:: Requirement ::
Which lines of the entries contain the string "textbf"? Please find them and copy them.

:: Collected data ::

[Start of Attachment]

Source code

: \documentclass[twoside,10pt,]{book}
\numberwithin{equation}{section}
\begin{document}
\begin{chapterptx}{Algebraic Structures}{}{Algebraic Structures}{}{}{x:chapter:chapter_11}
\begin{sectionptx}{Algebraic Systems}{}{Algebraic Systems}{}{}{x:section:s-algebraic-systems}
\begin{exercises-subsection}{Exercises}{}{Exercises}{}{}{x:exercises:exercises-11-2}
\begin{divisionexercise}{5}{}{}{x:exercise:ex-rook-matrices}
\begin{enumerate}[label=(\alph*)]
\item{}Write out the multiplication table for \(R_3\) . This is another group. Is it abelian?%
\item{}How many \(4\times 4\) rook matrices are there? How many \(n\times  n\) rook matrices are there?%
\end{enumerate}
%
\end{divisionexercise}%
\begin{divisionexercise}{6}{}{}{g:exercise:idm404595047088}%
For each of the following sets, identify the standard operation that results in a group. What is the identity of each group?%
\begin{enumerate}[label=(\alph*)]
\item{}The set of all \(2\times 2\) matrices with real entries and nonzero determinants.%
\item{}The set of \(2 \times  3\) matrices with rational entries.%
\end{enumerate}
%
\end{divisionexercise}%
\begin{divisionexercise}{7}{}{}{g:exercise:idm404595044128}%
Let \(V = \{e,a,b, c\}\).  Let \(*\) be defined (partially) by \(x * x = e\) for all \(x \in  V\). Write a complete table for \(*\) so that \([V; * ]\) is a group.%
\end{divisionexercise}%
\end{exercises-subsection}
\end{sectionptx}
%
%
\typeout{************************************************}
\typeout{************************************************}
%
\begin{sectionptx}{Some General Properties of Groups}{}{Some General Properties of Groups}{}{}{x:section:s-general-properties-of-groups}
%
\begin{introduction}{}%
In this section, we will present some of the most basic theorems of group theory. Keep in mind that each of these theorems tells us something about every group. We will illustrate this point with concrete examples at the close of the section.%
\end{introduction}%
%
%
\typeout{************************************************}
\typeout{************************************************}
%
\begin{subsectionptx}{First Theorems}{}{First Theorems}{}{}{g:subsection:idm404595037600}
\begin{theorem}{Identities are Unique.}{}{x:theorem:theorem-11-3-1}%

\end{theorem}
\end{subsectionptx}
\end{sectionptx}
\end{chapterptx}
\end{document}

[End of Attachment]
[Start of Attachment]

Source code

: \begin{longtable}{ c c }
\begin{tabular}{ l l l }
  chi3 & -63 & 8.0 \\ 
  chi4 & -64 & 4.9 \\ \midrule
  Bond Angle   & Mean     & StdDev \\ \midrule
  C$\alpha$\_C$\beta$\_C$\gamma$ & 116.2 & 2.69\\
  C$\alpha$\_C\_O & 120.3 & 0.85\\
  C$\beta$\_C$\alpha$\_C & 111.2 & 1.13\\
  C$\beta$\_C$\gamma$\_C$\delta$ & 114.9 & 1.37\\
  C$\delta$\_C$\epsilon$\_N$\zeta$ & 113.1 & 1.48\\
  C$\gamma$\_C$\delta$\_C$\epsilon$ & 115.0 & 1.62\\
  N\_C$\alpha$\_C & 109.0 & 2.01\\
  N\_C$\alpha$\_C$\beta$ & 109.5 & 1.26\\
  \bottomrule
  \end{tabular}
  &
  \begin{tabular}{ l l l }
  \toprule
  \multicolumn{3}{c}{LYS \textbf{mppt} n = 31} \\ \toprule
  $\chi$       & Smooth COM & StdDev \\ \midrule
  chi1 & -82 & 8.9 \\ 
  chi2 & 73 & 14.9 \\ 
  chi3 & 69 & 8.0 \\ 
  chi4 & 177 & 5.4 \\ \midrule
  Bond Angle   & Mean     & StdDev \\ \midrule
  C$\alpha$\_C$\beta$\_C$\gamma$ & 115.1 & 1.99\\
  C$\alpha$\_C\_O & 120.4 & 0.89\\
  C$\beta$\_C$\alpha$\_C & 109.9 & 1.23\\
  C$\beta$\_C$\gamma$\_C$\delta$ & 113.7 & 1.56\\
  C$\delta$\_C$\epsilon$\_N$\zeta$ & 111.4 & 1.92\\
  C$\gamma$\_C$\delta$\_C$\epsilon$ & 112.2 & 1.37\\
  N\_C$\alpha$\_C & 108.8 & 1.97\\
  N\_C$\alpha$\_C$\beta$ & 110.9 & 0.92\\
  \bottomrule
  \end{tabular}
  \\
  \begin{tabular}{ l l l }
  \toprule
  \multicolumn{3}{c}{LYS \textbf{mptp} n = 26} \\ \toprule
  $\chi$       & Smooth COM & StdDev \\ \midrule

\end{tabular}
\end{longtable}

[End of Attachment]
[Start of Attachment]

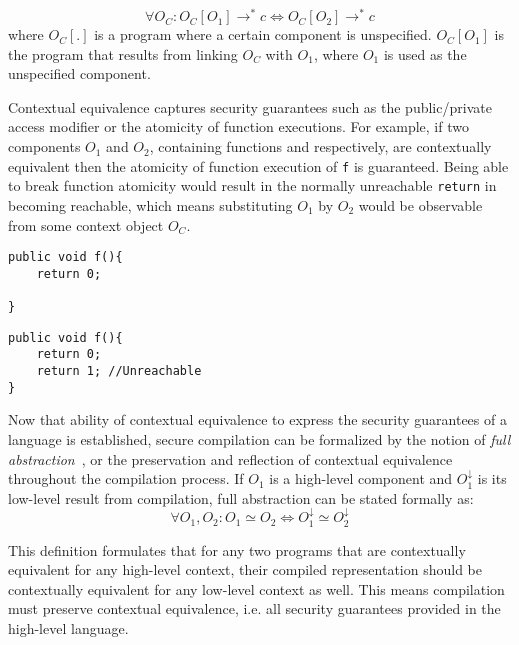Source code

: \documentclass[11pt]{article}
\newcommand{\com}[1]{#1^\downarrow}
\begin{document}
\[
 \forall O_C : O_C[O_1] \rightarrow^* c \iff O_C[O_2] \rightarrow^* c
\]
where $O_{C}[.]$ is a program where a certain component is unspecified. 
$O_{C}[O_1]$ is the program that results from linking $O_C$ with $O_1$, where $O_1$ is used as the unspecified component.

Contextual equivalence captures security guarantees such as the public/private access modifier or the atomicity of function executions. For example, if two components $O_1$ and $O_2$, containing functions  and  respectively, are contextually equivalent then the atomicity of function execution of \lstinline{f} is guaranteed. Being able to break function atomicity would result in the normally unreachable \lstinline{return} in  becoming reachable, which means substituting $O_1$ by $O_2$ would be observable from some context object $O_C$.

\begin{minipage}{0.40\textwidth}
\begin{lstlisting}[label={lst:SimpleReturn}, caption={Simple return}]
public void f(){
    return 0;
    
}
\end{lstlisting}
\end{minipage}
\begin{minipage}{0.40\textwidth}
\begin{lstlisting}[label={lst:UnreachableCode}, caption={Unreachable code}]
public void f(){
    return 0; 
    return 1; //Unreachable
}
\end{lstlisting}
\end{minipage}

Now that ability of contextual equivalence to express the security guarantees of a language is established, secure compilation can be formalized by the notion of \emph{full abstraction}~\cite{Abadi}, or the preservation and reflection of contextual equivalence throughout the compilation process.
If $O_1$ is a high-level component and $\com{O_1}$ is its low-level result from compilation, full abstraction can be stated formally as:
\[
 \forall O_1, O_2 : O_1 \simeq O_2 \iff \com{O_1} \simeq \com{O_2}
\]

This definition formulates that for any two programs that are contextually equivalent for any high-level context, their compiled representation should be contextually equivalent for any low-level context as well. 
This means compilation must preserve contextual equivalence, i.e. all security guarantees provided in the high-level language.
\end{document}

[End of Attachment]

:: Solution to the problem ::
  \multicolumn{3}{c}{LYS \textbf{mppt} n = 31} \\ \toprule
  \multicolumn{3}{c}{LYS \textbf{mptp} n = 26} \\ \toprule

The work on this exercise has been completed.